We used a mixed two-factor design for Experiment 2, combining a between-subjects factor (individual vs. general feedback) with the same within-subjects factor as in Experiment 1 (retrieval practice vs. restudy). This means that participants either received individual feedback or general feedback. Similar to Experiment 1, for the within-subjects factor, each participant studied half of units 1–10 in the restudy condition, the other half in the retrieval practice condition. For units 11–18 and the newly added four units on day 15, participants were free to choose one of the strategies.

Measures

Retrieval Practice Decisions

We used the same method as in Experiment 1 to measure participants’ retrieval practice decisions in the short (day 8) and long (day 15) term.
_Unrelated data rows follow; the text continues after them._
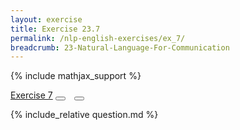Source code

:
 ```yaml
---
layout: exercise
title: Exercise 23.7
permalink: /nlp-english-exercises/ex_7/
breadcrumb: 23-Natural-Language-For-Communication
---
```


{% include mathjax_support %}
<div class="card">
<div class="card-header p-2">
<a href='#' class="p-2">Exercise 7</a>
<button type="button" class="btn btn-dark float-right" title="Solve this Exercise" onclick="solve('ex23.7');" href="#"><i id="ex23.7" class="fas fa-pen" style="color:white"></i></button>
<a class="edit_question" href="#"><button type="button" class="btn btn-dark float-right" title="Edit this Question"  style="margin-left:10px; margin-right:10px;" onclick="edit('ex23.7');" href="#"><i id="ex23.7" class="far fa-edit" style="color:white"></i></button></a>
</div>
<div class="card-body">
<p class="card-text">{% include_relative question.md %}</p>
</div>
</div>
<br>
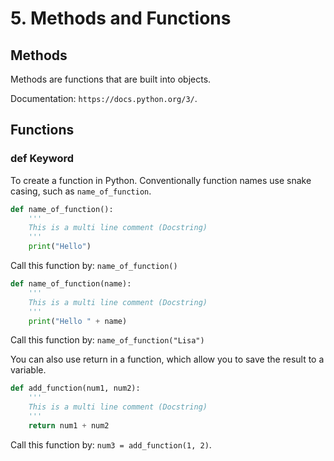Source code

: # 5. Methods and Functions

## Methods
Methods are functions that are built into objects. 

Documentation: `https://docs.python.org/3/`. 

## Functions
### def Keyword
To create a function in Python. Conventionally function names use snake casing, such as `name_of_function`. 
```python
def name_of_function():
    '''
    This is a multi line comment (Docstring)
    '''
    print("Hello")
```
Call this function by: `name_of_function()`

```python
def name_of_function(name):
    '''
    This is a multi line comment (Docstring)
    '''
    print("Hello " + name)
```
Call this function by: `name_of_function("Lisa")`

You can also use return in a function, which allow you to save the result to a variable. 
```python
def add_function(num1, num2):
    '''
    This is a multi line comment (Docstring)
    '''
    return num1 + num2
```
Call this function by: `num3 = add_function(1, 2)`. 

















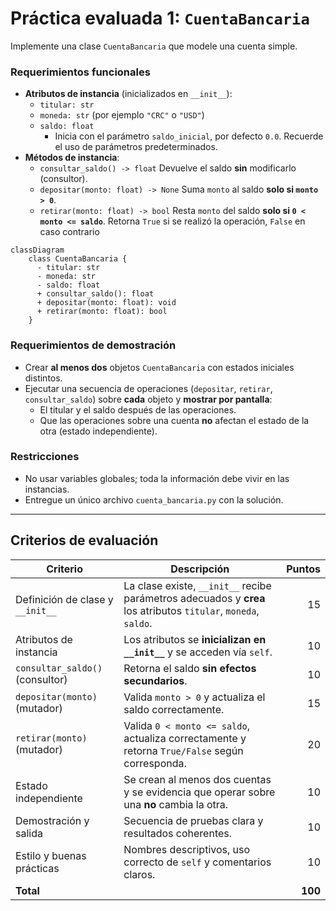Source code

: # Práctica evaluada 1: `CuentaBancaria`

Implemente una clase `CuentaBancaria` que modele una cuenta simple.

### **Requerimientos funcionales**

- **Atributos de instancia** (inicializados en `__init__`):
  - `titular: str`
  - `moneda: str` (por ejemplo `"CRC"` o `"USD"`)
  - `saldo: float`
    - Inicia con el parámetro `saldo_inicial`, por defecto `0.0`. Recuerde el uso de parámetros predeterminados.
- **Métodos de instancia**:
  - `consultar_saldo() -> float`
    Devuelve el saldo **sin** modificarlo (consultor).
  - `depositar(monto: float) -> None`
    Suma `monto` al saldo **solo si `monto > 0`**.
  - `retirar(monto: float) -> bool`
    Resta `monto` del saldo **solo si `0 < monto <= saldo`**.
    Retorna `True` si se realizó la operación, `False` en caso contrario

```mermaid
classDiagram
    class CuentaBancaria {
      - titular: str
      - moneda: str
      - saldo: float
      + consultar_saldo(): float
      + depositar(monto: float): void
      + retirar(monto: float): bool
    }
```

### **Requerimientos de demostración**

- Crear **al menos dos** objetos `CuentaBancaria` con estados iniciales distintos.
- Ejecutar una secuencia de operaciones (`depositar`, `retirar`, `consultar_saldo`) sobre **cada** objeto y **mostrar por pantalla**:
  - El titular y el saldo después de las operaciones.
  - Que las operaciones sobre una cuenta **no** afectan el estado de la otra (estado independiente).

### **Restricciones**

- No usar variables globales; toda la información debe vivir en las instancias.
- Entregue un único archivo `cuenta_bancaria.py` con la solución.

---

## Criterios de evaluación

| Criterio                         | Descripción                                                                                                    |  Puntos |
| -------------------------------- | -------------------------------------------------------------------------------------------------------------- | ------: |
| Definición de clase y `__init__` | La clase existe, `__init__` recibe parámetros adecuados y **crea** los atributos `titular`, `moneda`, `saldo`. |      15 |
| Atributos de instancia           | Los atributos se **inicializan en `__init__`** y se acceden vía `self`.                                        |      10 |
| `consultar_saldo()` (consultor)  | Retorna el saldo **sin efectos secundarios**.                                                                  |      10 |
| `depositar(monto)` (mutador)     | Valida `monto > 0` y actualiza el saldo correctamente.                                                         |      15 |
| `retirar(monto)` (mutador)       | Valida `0 < monto <= saldo`, actualiza correctamente y retorna `True/False` según corresponda.                 |      20 |
| Estado independiente             | Se crean al menos dos cuentas y se evidencia que operar sobre una **no** cambia la otra.                       |      10 |
| Demostración y salida            | Secuencia de pruebas clara y resultados coherentes.                                                            |      10 |
| Estilo y buenas prácticas        | Nombres descriptivos, uso correcto de `self` y comentarios claros.                                             |      10 |
| **Total**                        |                                                                                                                | **100** |
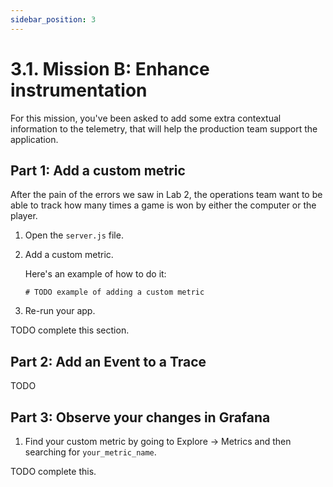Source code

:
 ```yaml
---
sidebar_position: 3
---
```


# 3.1. Mission B: Enhance instrumentation

For this mission, you've been asked to add some extra contextual information to the telemetry, that will help the production team support the application.

## Part 1: Add a custom metric

After the pain of the errors we saw in Lab 2, the operations team want to be able to track how many times a game is won by either the computer or the player.

1.  Open the `server.js` file.

1.  Add a custom metric.

    Here's an example of how to do it:

    ```
    # TODO example of adding a custom metric
    ```

1.  Re-run your app.

TODO complete this section.


## Part 2: Add an Event to a Trace

TODO



## Part 3: Observe your changes in Grafana

1.  Find your custom metric by going to Explore -> Metrics and then searching for `your_metric_name`.

TODO complete this.



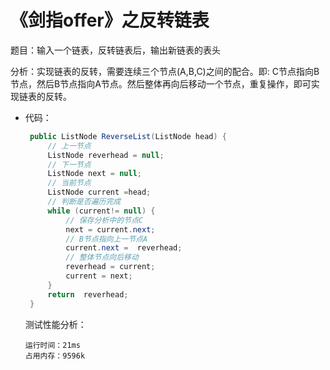 # 《剑指offer》之反转链表

题目：输入一个链表，反转链表后，输出新链表的表头

分析：实现链表的反转，需要连续三个节点(A,B,C)之间的配合。即: C节点指向B节点，然后B节点指向A节点。然后整体再向后移动一个节点，重复操作，即可实现链表的反转。

+ 代码：

  ```java
   public ListNode ReverseList(ListNode head) {
       // 上一节点
       ListNode reverhead = null;
       // 下一节点
       ListNode next = null;
       // 当前节点
       ListNode current =head;
       // 判断是否遍历完成
       while (current!= null) {
           // 保存分析中的节点C
           next = current.next;
           // B节点指向上一节点A
           current.next =  reverhead;
           // 整体节点向后移动
           reverhead = current;
           current = next;
       }
       return  reverhead;
   }
  ```

  测试性能分析：

  ```
  运行时间：21ms
  占用内存：9596k
  ```
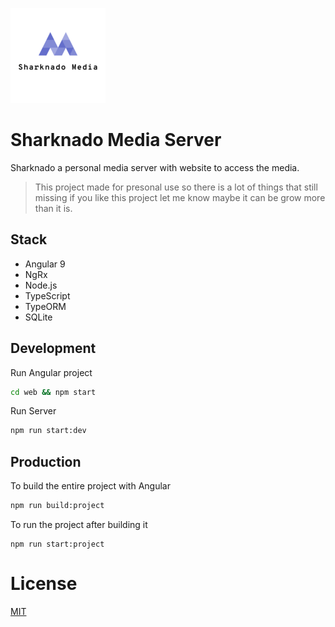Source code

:![Logo](web/src/assets/icons/icon-152x152.png)

# Sharknado Media Server

Sharknado a personal media server with website to access the media.

> This project made for presonal use so there is a lot of things that still missing if you like this project let me know maybe it can be grow more than it is.

## Stack

* Angular 9
* NgRx
* Node.js
* TypeScript
* TypeORM
* SQLite

## Development

Run Angular project

```bash
cd web && npm start
```

Run Server

```bash
npm run start:dev
```

## Production

To build the entire project with Angular

```bash
npm run build:project
```

To run the project after building it

```
npm run start:project
```

# License

[MIT](LICENSE)
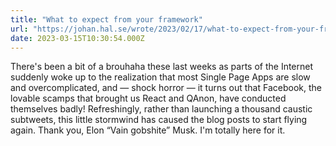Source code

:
 ```yaml
---
title: "What to expect from your framework"
url: "https://johan.hal.se/wrote/2023/02/17/what-to-expect-from-your-framework/"
date: 2023-03-15T10:30:54.000Z
---
```


There's been a bit of a brouhaha these last weeks as parts of the Internet suddenly woke up to the realization that most Single Page Apps are slow and overcomplicated, and — shock horror — it turns out that Facebook, the lovable scamps that brought us React and QAnon, have conducted themselves badly! Refreshingly, rather than launching a thousand caustic subtweets, this little stormwind has caused the blog posts to start flying again. Thank you, Elon “Vain gobshite” Musk. I'm totally here for it.
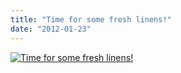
 ```yaml
---
title: "Time for some fresh linens!"
date: "2012-01-23"
---
```


[![Time for some fresh linens!](http://nickfoden.files.wordpress.com/2012/01/zombie-bed-sheets.jpg)](http://nickfoden.wordpress.com/2012/01/23/time-for-some-fresh-linens/)
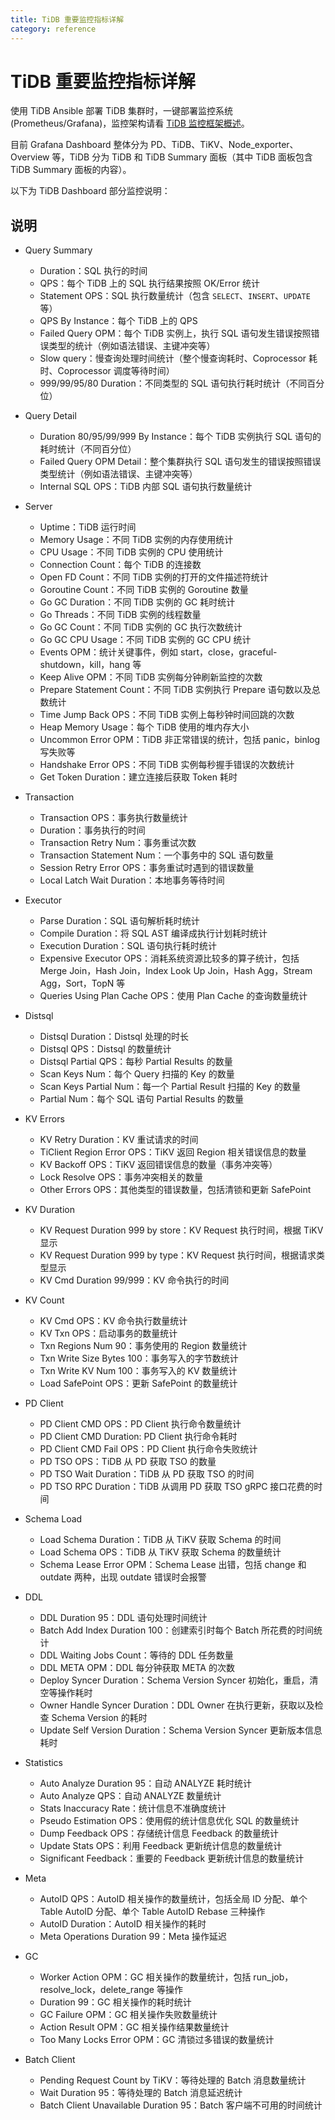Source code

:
 ```yaml
---
title: TiDB 重要监控指标详解
category: reference
---
```


# TiDB 重要监控指标详解

使用 TiDB Ansible 部署 TiDB 集群时，一键部署监控系统 (Prometheus/Grafana)，监控架构请看 [TiDB 监控框架概述](/tidb-monitoring-framework.md)。

目前 Grafana Dashboard 整体分为 PD、TiDB、TiKV、Node\_exporter、Overview 等，TiDB 分为 TiDB 和 TiDB Summary 面板（其中 TiDB 面板包含 TiDB Summary 面板的内容）。

以下为 TiDB Dashboard 部分监控说明：

## 说明

- Query Summary
    - Duration：SQL 执行的时间
    - QPS：每个 TiDB 上的 SQL 执行结果按照 OK/Error 统计
    - Statement OPS：SQL 执行数量统计（包含 `SELECT`、`INSERT`、`UPDATE` 等）
    - QPS By Instance：每个 TiDB 上的 QPS
    - Failed Query OPM：每个 TiDB 实例上，执行 SQL 语句发生错误按照错误类型的统计（例如语法错误、主键冲突等）
    - Slow query：慢查询处理时间统计（整个慢查询耗时、Coprocessor 耗时、Coprocessor 调度等待时间）
    - 999/99/95/80 Duration：不同类型的 SQL 语句执行耗时统计（不同百分位）

- Query Detail
    - Duration 80/95/99/999 By Instance：每个 TiDB 实例执行 SQL 语句的耗时统计（不同百分位）
    - Failed Query OPM Detail：整个集群执行 SQL 语句发生的错误按照错误类型统计（例如语法错误、主键冲突等）
    - Internal SQL OPS：TiDB 内部 SQL 语句执行数量统计

- Server
    - Uptime：TiDB 运行时间
    - Memory Usage：不同 TiDB 实例的内存使用统计
    - CPU Usage：不同 TiDB 实例的 CPU 使用统计
    - Connection Count：每个 TiDB 的连接数
    - Open FD Count：不同 TiDB 实例的打开的文件描述符统计
    - Goroutine Count：不同 TiDB 实例的 Goroutine 数量
    - Go GC Duration：不同 TiDB 实例的 GC 耗时统计
    - Go Threads：不同 TiDB 实例的线程数量
    - Go GC Count：不同 TiDB 实例的 GC 执行次数统计
    - Go GC CPU Usage：不同 TiDB 实例的 GC CPU 统计
    - Events OPM：统计关键事件，例如 start，close，graceful-shutdown，kill，hang 等
    - Keep Alive OPM：不同 TiDB 实例每分钟刷新监控的次数
    - Prepare Statement Count：不同 TiDB 实例执行 Prepare 语句数以及总数统计
    - Time Jump Back OPS：不同 TiDB 实例上每秒钟时间回跳的次数
    - Heap Memory Usage：每个 TiDB 使用的堆内存大小
    - Uncommon Error OPM：TiDB 非正常错误的统计，包括 panic，binlog 写失败等
    - Handshake Error OPS：不同 TiDB 实例每秒握手错误的次数统计
    - Get Token Duration：建立连接后获取 Token 耗时

- Transaction
    - Transaction OPS：事务执行数量统计
    - Duration：事务执行的时间
    - Transaction Retry Num：事务重试次数
    - Transaction Statement Num：一个事务中的 SQL 语句数量
    - Session Retry Error OPS：事务重试时遇到的错误数量
    - Local Latch Wait Duration：本地事务等待时间

- Executor
    - Parse Duration：SQL 语句解析耗时统计
    - Compile Duration：将 SQL AST 编译成执行计划耗时统计
    - Execution Duration：SQL 语句执行耗时统计
    - Expensive Executor OPS：消耗系统资源比较多的算子统计，包括 Merge Join，Hash Join，Index Look Up Join，Hash Agg，Stream Agg，Sort，TopN 等
    - Queries Using Plan Cache OPS：使用 Plan Cache 的查询数量统计

- Distsql
    - Distsql Duration：Distsql 处理的时长
    - Distsql QPS：Distsql 的数量统计
    - Distsql Partial QPS：每秒 Partial Results 的数量
    - Scan Keys Num：每个 Query 扫描的 Key 的数量
    - Scan Keys Partial Num：每一个 Partial Result 扫描的 Key 的数量
    - Partial Num：每个 SQL 语句 Partial Results 的数量

- KV Errors
    - KV Retry Duration：KV 重试请求的时间
    - TiClient Region Error OPS：TiKV 返回 Region 相关错误信息的数量
    - KV Backoff OPS：TiKV 返回错误信息的数量（事务冲突等）
    - Lock Resolve OPS：事务冲突相关的数量
    - Other Errors OPS：其他类型的错误数量，包括清锁和更新 SafePoint

- KV Duration
    - KV Request Duration 999 by store：KV Request 执行时间，根据 TiKV 显示
    - KV Request Duration 999 by type：KV Request 执行时间，根据请求类型显示
    - KV Cmd Duration 99/999：KV 命令执行的时间

- KV Count
    - KV Cmd OPS：KV 命令执行数量统计
    - KV Txn OPS：启动事务的数量统计
    - Txn Regions Num 90：事务使用的 Region 数量统计
    - Txn Write Size Bytes 100：事务写入的字节数统计
    - Txn Write KV Num 100：事务写入的 KV 数量统计
    - Load SafePoint OPS：更新 SafePoint 的数量统计

- PD Client
    - PD Client CMD OPS：PD Client 执行命令数量统计
    - PD Client CMD Duration: PD Client 执行命令耗时
    - PD Client CMD Fail OPS：PD Client 执行命令失败统计
    - PD TSO OPS：TiDB 从 PD 获取 TSO 的数量
    - PD TSO Wait Duration：TiDB 从 PD 获取 TSO 的时间
    - PD TSO RPC Duration：TiDB 从调用 PD 获取 TSO gRPC 接口花费的时间

- Schema Load
    - Load Schema Duration：TiDB 从 TiKV 获取 Schema 的时间
    - Load Schema OPS：TiDB 从 TiKV 获取 Schema 的数量统计
    - Schema Lease Error OPM：Schema Lease 出错，包括 change 和 outdate 两种，出现 outdate 错误时会报警

- DDL
    - DDL Duration 95：DDL 语句处理时间统计
    - Batch Add Index Duration 100：创建索引时每个 Batch 所花费的时间统计
    - DDL Waiting Jobs Count：等待的 DDL 任务数量
    - DDL META OPM：DDL 每分钟获取 META 的次数
    - Deploy Syncer Duration：Schema Version Syncer 初始化，重启，清空等操作耗时
    - Owner Handle Syncer Duration：DDL Owner 在执行更新，获取以及检查 Schema Version 的耗时
    - Update Self Version Duration：Schema Version Syncer 更新版本信息耗时

- Statistics
    - Auto Analyze Duration 95：自动 ANALYZE 耗时统计
    - Auto Analyze QPS：自动 ANALYZE 数量统计
    - Stats Inaccuracy Rate：统计信息不准确度统计
    - Pseudo Estimation OPS：使用假的统计信息优化 SQL 的数量统计
    - Dump Feedback OPS：存储统计信息 Feedback 的数量统计
    - Update Stats OPS：利用 Feedback 更新统计信息的数量统计
    - Significant Feedback：重要的 Feedback 更新统计信息的数量统计

- Meta
    - AutoID QPS：AutoID 相关操作的数量统计，包括全局 ID 分配、单个 Table AutoID 分配、单个 Table AutoID Rebase 三种操作
    - AutoID Duration：AutoID 相关操作的耗时
    - Meta Operations Duration 99：Meta 操作延迟

- GC
    - Worker Action OPM：GC 相关操作的数量统计，包括 run\_job，resolve\_lock，delete\_range 等操作
    - Duration 99：GC 相关操作的耗时统计
    - GC Failure OPM：GC 相关操作失败数量统计
    - Action Result OPM：GC 相关操作结果数量统计
    - Too Many Locks Error OPM：GC 清锁过多错误的数量统计

- Batch Client
    - Pending Request Count by TiKV：等待处理的 Batch 消息数量统计
    - Wait Duration 95：等待处理的 Batch 消息延迟统计
    - Batch Client Unavailable Duration 95：Batch 客户端不可用的时间统计

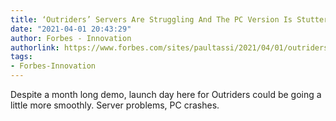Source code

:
 ```yaml
---
title: ‘Outriders’ Servers Are Struggling And The PC Version Is Stuttering And Crashing
date: "2021-04-01 20:43:29"
author: Forbes - Innovation
authorlink: https://www.forbes.com/sites/paultassi/2021/04/01/outriders-servers-are-struggling-and-the-pc-version-is-stuttering-and-crashing/
tags:
- Forbes-Innovation
---
```

Despite a month long demo, launch day here for Outriders could be going a little more smoothly. Server problems, PC crashes.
We again calculated the percentage of retrieval practice choice on these respective days.

Perceived Utility

Instead of measuring participants’ retrieval practice beliefs on days 1 and 8, we measured their perceived utility on days 1 and 15 by asking the question “To what extent do you think self-testing is useful in helping you memorize the anatomic image-name pairs?” to be scored on a 7-point rating scale (1 = extremely useless, 7 = extremely useful).

The other variables were measured in the same way as described in Experiment 1.

Procedure

As mentioned, the experiment spanned 3 days: day 1, day 8, and day 15. On day 1, the procedure was identical to day 1 of Experiment 1, except that participants rated perceived utility rather than retrieval practice beliefs. On day 8, all participants took a delayed test, after which they were divided into two groups: individual-feedback group and general-feedback group. As in Experiment 1, the individual-feedback group received individual performance feedback, whereas the general-feedback group received general feedback. The individual feedback was identical to the feedback in Experiment 1, the only difference being that the last sentence now read “because this strategy enhances long-term memory (>2 days) best” (changed from “because this strategy enhances long-term memory [>1 week] best”). The general feedback differed from the individual feedback in that it presented the average rate at which retrieval practice was found superior to restudy, as calculated from the studies by Grimaldi and Karpicke (2014) and Roediger III and Karpicke (2006b), instead of providing students’ actual learning outcomes. Figure 4 details the general feedback that the general-feedback group received. The rest of day 8 was the same as day 8 of Experiment 1. On day 15, we measured performance on the image-name pairs studied on day 8 (this performance will not be reported). Then, the two groups completed another learning strategy decisions phase with four new units. Similar to the learning strategy decisions phase 1 and 2 in Experiment 1, participants were asked to select a strategy for each pair for continuing study after learning the second round of each image-name pair. Hence, in learning rounds 3 and 4, they used the chosen strategy to study each pair. The experiment ended with participants rating the perceived utility scale again.

Fig. 4.
figure 4

General feedback in Experiment 2

Data Analysis

The data analysis methods were similar to those of Experiment 1. We used paired-samples t-tests to analyze how each feedback condition influenced students’ decisions in the short term and long term compared to their decisions at the baseline of day 1. Repeated measures ANOVAs were used to measure retrieval practice utility as perceived by the general-feedback group and the participants from the individual-feedback group who had actually experienced the testing effect.

Results

Three participants dropped out of the day 8 measurement and another 3 dropped out of the day 15 measurement. We removed all JOL data of one participant because this participant gave incorrect answers to the JOLs-related questions. See Table 2 for a summary of the results.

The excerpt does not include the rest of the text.